As this data deluge is being tracked, monitored and analyzed, it’s providing unprecedented opportunities for biomedical research and drug development. This is particularly true of Apple’s ResearchKit, which already powers Stanford’s MyHeart Counts, an app which allows its end users to better understand their own health data. But its value doesn’t stop there. The app also provides a goldmine of data and access to future studies to medical researchers.

“There’s a new movement in academic research called participatory research, where patients are part of the groups that should be asking: ‘What questions are interesting? What should we test?’” Ida Sim, MD, PhD, Professor of Medicine at University of California, San Francisco, said in a recent Huffington Post article ( She added, “the public could start seeing research as something that isn’t imposed on [them], but as an activity that we all do together so that we can learn together.”

In fact, such collaboration may revolutionize the healthcare industry. According to a new survey by Research Now, 46% of clinicians believe mHealth apps will improve the clinician-patient relationship. The survey also found that 96% of consumers believe mHealth apps have the potential to improve their quality of care.

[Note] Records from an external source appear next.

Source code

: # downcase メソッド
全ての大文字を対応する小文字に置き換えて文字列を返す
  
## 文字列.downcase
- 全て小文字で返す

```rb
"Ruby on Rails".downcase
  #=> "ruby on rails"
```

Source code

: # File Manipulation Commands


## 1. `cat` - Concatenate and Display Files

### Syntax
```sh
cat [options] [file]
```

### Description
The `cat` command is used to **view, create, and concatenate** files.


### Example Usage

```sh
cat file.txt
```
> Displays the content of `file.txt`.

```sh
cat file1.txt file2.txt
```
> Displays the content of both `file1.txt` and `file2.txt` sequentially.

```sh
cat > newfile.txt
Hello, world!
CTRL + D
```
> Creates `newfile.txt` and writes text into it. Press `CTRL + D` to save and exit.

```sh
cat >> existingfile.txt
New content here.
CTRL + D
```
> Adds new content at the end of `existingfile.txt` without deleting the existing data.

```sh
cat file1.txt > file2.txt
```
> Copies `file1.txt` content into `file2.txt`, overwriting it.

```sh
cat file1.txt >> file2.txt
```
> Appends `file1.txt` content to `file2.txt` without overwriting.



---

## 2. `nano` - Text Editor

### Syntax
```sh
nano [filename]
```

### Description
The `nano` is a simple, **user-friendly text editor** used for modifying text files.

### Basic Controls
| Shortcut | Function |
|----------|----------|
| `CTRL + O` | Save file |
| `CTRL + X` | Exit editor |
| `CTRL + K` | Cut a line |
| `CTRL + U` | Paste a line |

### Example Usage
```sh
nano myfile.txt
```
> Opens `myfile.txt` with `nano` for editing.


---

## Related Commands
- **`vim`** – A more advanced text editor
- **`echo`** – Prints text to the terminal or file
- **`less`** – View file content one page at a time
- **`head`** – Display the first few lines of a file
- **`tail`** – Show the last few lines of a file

A number of hurdles, however, still remain. The primary concern is mobile security and user privacy. It is of critical importance that data is secure—preventing the threat of cyber-attacks and data theft. Thus, developers must find ways to keep user’s sensitive and personal information safe in order to avoid any friction in the industry’s growth.

Jack Hogan


Technology has had an enormous impact on the quantity of data collected and with acute, personalized detail. Big Data is not new. But until now, the conversation has largely focused on “BIG” as being the operative word in the term. In order to make an impact, we must shift the focus of the conversation to how the data is curated to create a meaningful effect on pharma sales and marketing efforts. Big Data certainly helps us identify larger trends in any market. However, in pharma, we often focus on very niche audiences. Having the right filters in place is imperative in order to turn Big Data into Focused Data.

Focused Data, Not Big Data

Focused Data allows companies to create smaller, hyper-targeted segments across key condition categories, with much greater relevance. These smaller slices of data allow pharma brands to connect with the right individual to have the right conversation at the most appropriate time, and deliver the most engaging experiences possible. In return, this leads to greater marketing efficiencies and a heightened user experience.

The amount of data available in healthcare will only continue to grow in coming years, especially with companies such as Google and Apple increasing their focus on healthcare. This makes it imperative that companies have a dedicated focus on turning Big Data into Focused Data. The data must have meaningful filters in order to make an impact. For instance, by normalizing data down to approximately 400 data points, you can focus on one condition and/or targeting parameter to reach the most meaningful segments, which is particularly helpful if you are trying to connect with extremely niche audiences.